You can have instant access to over 2,000 eBooks and 8,000 journal articles from our incredible range of 21 journals including 50 years of Policy & Politics. This collection gives you full DRM-free access to a vast range of the research we have been publishing since 1996 and is a truly premium collection with access to the full Policy & Politics archive (1972–present). 

Journals included in this collection include: Consumption and Society; Critical and Radical Social Work; Emotions and Society; European Journal of Politics and Gender; European Social Work ResearchEvidence & Policy; Families, Relationships and Societies; Global Discourse; Global Political Economy; International Journal of Care and Caring; Journal of Gender-Based Violence; Journal of Global Ageing; Journal of Poverty & Social Justice (2002–present); Journal of Psychosocial Studies; Journal of Public Finance and Public Choice (2018–present); Justice, Power and Resistance; Longitudinal and Life Course Studies; Policy & Politics (2000–present); Voluntary Sector Review; Work in the Global Economy.

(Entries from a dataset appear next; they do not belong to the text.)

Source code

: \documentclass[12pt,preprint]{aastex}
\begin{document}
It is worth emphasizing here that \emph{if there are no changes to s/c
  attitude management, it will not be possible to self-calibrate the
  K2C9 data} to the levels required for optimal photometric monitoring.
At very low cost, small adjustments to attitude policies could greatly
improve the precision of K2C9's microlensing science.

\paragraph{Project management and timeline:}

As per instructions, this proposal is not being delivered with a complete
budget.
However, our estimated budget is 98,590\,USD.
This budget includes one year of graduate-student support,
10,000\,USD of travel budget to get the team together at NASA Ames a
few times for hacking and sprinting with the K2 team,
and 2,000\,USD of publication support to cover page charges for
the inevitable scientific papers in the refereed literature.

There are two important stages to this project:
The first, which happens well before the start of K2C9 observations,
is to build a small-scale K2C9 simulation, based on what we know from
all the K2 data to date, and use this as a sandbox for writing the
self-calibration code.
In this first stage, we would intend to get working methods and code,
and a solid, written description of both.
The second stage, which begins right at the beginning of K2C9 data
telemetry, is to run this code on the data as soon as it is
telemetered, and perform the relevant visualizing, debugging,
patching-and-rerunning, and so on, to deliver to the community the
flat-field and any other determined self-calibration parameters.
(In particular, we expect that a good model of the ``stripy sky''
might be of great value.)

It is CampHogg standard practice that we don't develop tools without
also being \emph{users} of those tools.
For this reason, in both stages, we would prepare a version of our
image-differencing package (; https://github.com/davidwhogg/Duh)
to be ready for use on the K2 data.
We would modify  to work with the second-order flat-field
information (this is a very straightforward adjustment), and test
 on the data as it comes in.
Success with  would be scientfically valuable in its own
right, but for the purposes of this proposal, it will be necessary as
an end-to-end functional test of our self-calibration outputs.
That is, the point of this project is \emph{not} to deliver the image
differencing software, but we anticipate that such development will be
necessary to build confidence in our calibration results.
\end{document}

Within our eBook collection, you will find a complete range of our monographs, muti-authored and edited works including peer-reviewed, original scholarly research across the social sciences and aligned disciplines. We publish long- and short-form research and you can browse the complete Bristol University Press and Policy Press archive of over 1,500 titles. Policy Press also publishes policy reviews and polemic work which aim to challenge policy and practice in certain fields. These books have a practitioner in mind and are practical and accessible in style, as well as being academically sound and referenced. 

This collection also means you will never miss a journal article, eBook or Open Access publication because your content will be refreshed as part of an ongoing renewal process. We will update the collection on an annual basis which includes over 220 new books and 450 new journal articles a year. 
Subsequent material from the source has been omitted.